From: | Yugo NAGATA <nagata(at)sraoss(dot)co(dot)jp> |
---|---|
To: | "kuroda(dot)hayato(at)fujitsu(dot)com" <kuroda(dot)hayato(at)fujitsu(dot)com> |
Cc: | "'pgsql-hackers(at)lists(dot)postgresql(dot)org'" <pgsql-hackers(at)lists(dot)postgresql(dot)org> |
Subject: | Re: pgbench bug candidate: negative "initial connection time" |
Date: | 2021-06-14 08:05:18 |
Message-ID: | 20210614170518.5c0fb098a6f9a159d920e326@sraoss.co.jp |
Views: | Raw Message | Whole Thread | Download mbox | Resend email |
Thread: | |
Lists: | pgsql-hackers |
Hello Kuroda-san,
On Fri, 11 Jun 2021 08:58:45 +0000
"kuroda(dot)hayato(at)fujitsu(dot)com" <kuroda(dot)hayato(at)fujitsu(dot)com> wrote:
> Hi Hackers,
>
> I played pgbench with wrong parameters, and I found bug-candidate.

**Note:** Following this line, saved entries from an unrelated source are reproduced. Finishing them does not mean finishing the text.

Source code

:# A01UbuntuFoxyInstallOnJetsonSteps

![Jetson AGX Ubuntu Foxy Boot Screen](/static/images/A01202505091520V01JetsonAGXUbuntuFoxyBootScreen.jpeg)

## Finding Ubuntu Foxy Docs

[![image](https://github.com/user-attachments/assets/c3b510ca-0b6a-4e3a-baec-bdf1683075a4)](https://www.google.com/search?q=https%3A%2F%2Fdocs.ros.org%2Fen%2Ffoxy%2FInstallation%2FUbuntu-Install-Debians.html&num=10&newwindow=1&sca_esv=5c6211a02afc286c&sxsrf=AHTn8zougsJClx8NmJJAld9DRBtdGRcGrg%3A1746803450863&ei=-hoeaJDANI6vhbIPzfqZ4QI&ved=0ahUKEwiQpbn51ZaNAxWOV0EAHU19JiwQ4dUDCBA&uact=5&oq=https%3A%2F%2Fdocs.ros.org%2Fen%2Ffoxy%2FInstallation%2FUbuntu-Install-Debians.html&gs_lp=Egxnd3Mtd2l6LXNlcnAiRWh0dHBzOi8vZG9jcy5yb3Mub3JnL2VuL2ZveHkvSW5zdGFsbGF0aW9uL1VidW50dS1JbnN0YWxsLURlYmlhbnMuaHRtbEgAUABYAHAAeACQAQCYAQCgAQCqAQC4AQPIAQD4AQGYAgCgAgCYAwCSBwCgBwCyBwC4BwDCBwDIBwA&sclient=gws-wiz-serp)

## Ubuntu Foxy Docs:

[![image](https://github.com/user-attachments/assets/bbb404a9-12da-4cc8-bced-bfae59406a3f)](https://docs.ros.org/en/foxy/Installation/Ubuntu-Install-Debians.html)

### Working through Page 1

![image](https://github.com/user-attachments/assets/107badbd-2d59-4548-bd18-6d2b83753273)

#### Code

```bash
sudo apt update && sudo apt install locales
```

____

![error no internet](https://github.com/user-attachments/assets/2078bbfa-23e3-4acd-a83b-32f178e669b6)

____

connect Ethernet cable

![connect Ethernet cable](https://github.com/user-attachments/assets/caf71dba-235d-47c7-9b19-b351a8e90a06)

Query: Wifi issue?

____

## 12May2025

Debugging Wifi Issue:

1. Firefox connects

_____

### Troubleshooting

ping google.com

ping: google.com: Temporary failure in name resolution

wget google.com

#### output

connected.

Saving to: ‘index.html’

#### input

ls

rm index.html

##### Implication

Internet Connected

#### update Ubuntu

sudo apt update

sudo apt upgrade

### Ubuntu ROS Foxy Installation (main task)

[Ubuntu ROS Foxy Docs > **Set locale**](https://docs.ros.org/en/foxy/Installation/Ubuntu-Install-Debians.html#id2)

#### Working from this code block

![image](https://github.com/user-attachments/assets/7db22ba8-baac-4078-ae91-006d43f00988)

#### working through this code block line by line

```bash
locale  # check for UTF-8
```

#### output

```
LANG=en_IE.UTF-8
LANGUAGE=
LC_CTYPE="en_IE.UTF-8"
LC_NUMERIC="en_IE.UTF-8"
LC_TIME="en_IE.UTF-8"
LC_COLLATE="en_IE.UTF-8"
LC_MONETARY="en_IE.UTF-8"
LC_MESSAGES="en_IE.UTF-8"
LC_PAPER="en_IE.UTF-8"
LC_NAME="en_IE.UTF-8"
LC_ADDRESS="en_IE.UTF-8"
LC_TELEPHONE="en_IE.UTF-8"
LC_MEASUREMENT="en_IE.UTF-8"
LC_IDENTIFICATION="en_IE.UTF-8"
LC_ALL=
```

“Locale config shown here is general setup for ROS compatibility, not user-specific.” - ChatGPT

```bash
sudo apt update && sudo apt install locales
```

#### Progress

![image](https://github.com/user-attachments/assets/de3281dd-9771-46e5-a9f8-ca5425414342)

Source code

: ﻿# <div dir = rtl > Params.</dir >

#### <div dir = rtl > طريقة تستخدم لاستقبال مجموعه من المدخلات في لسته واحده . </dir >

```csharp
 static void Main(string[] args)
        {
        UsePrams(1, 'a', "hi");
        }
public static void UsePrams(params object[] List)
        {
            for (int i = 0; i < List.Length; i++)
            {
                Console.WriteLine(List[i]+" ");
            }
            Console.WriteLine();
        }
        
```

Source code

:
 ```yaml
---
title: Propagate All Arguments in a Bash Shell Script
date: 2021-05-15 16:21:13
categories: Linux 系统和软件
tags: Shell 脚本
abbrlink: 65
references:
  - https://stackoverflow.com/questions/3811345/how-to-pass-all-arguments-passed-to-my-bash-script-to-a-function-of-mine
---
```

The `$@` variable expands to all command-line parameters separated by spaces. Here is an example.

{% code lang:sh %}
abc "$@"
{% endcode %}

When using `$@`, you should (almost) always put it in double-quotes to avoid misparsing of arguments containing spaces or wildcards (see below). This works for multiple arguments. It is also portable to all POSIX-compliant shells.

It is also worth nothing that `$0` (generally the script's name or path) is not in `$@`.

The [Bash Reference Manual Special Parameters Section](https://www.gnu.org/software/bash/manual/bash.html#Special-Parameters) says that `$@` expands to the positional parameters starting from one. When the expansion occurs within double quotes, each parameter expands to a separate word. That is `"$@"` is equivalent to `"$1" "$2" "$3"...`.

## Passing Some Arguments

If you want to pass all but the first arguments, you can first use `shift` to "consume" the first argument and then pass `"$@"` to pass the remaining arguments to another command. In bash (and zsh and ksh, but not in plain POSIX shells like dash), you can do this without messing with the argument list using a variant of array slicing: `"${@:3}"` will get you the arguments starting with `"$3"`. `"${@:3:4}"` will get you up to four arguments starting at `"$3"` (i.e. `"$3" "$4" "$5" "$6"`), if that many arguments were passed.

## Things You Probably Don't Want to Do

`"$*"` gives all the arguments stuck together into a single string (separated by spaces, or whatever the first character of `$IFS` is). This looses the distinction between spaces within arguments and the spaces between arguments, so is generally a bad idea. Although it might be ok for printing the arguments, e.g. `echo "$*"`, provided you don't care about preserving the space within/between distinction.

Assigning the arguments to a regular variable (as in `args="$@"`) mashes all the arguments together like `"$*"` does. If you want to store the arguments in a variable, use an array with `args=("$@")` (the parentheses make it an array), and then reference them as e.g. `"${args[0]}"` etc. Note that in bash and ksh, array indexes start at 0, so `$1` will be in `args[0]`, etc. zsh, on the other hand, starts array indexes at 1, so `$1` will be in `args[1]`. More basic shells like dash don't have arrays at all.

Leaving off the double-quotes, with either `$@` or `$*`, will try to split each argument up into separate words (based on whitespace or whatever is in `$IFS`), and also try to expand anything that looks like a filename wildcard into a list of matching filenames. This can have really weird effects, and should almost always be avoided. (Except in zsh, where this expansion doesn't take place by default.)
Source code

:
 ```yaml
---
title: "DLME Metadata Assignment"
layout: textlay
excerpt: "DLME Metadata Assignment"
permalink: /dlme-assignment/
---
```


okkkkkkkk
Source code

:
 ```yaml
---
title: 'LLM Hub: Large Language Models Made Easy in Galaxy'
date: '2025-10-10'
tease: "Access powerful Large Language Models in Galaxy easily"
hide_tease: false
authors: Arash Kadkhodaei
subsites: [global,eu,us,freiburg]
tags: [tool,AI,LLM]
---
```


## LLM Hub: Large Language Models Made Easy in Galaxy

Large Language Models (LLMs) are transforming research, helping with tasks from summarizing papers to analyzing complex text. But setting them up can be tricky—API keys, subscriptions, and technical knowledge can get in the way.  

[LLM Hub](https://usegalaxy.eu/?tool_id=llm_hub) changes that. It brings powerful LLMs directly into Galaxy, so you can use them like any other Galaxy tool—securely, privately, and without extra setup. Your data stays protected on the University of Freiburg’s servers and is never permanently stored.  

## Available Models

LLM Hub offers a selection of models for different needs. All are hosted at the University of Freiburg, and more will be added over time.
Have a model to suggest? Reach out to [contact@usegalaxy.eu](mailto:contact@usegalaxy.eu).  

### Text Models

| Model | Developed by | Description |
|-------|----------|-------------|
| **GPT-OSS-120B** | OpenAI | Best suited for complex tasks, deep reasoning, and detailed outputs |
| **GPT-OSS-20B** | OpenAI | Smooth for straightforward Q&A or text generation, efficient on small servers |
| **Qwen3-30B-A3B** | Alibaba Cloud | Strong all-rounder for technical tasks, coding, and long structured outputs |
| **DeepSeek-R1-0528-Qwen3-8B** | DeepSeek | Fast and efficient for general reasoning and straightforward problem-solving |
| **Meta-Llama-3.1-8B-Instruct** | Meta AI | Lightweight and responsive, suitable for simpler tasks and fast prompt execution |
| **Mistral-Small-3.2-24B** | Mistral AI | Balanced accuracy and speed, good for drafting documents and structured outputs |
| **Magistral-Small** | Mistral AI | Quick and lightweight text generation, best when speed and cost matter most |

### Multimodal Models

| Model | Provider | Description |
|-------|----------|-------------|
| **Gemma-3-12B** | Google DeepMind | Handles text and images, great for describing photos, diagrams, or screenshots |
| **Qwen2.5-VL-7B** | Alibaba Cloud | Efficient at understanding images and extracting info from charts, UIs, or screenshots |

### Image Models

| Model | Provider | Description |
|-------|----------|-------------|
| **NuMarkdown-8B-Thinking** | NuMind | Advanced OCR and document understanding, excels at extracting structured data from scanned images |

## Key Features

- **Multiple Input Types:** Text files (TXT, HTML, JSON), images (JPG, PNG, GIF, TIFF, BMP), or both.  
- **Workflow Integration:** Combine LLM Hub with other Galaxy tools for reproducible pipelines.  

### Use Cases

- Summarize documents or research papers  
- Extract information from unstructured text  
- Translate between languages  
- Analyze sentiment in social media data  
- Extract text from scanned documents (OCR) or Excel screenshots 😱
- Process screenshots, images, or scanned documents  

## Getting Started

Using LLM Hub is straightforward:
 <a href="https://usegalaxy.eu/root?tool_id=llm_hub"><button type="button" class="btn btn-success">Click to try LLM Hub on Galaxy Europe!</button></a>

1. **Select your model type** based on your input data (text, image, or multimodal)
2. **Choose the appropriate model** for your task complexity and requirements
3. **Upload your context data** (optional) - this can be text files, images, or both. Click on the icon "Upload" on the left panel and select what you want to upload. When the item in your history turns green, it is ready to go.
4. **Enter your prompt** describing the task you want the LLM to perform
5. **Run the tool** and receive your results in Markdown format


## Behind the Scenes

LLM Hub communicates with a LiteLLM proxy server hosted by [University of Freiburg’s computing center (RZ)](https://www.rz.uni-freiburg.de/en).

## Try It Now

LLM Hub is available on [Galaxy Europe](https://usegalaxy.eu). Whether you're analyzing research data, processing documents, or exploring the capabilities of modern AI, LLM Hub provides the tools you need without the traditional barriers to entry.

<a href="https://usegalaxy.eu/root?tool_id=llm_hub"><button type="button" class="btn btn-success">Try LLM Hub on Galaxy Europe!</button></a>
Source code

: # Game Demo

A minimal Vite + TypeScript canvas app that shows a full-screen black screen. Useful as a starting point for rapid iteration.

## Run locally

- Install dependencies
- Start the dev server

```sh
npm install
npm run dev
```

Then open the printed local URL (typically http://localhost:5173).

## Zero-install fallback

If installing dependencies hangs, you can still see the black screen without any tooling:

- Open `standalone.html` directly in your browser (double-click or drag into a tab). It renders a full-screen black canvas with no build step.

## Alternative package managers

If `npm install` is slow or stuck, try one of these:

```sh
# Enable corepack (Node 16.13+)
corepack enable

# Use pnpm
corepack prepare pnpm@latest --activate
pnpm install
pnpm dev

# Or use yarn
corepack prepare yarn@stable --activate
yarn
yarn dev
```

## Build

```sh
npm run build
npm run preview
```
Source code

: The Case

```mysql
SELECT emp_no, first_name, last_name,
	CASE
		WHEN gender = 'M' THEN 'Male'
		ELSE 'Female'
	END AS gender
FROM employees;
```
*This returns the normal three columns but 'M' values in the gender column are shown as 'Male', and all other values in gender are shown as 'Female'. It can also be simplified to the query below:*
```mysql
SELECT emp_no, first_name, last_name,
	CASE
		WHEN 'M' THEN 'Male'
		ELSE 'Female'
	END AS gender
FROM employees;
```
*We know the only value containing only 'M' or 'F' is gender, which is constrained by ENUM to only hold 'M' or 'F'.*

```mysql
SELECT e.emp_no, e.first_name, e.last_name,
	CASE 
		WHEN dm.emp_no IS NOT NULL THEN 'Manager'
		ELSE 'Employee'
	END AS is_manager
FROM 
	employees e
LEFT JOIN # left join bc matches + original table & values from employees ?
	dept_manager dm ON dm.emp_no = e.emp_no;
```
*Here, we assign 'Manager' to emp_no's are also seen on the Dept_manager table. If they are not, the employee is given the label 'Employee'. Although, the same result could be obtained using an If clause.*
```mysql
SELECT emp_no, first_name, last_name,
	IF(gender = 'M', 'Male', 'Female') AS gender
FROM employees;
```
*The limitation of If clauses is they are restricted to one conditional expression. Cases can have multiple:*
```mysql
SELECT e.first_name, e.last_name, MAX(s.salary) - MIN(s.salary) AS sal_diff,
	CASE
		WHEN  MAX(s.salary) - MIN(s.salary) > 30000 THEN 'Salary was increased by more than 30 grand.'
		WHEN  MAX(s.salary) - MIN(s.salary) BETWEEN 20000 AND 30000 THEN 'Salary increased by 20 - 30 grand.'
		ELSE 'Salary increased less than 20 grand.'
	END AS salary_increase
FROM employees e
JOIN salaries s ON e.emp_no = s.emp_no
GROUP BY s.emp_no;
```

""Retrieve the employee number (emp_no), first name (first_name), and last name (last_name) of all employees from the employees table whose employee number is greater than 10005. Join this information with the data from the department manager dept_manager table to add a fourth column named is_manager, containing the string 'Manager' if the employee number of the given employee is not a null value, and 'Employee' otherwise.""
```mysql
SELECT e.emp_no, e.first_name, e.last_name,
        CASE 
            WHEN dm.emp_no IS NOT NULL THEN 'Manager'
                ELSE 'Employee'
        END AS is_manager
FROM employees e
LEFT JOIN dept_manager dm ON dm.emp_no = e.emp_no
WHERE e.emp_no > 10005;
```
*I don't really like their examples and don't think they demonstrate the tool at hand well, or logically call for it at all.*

> The latest commit in my source is 3a09d75.
>
> 1. Do initdb and start.
> 2. Initialize schema and data with "scale factor" = 1.
> 3. execute following command many times:
>
> $ pgbench -c 101 -j 10 postgres
>
> Then, sometimes the negative " initial connection time" was returned.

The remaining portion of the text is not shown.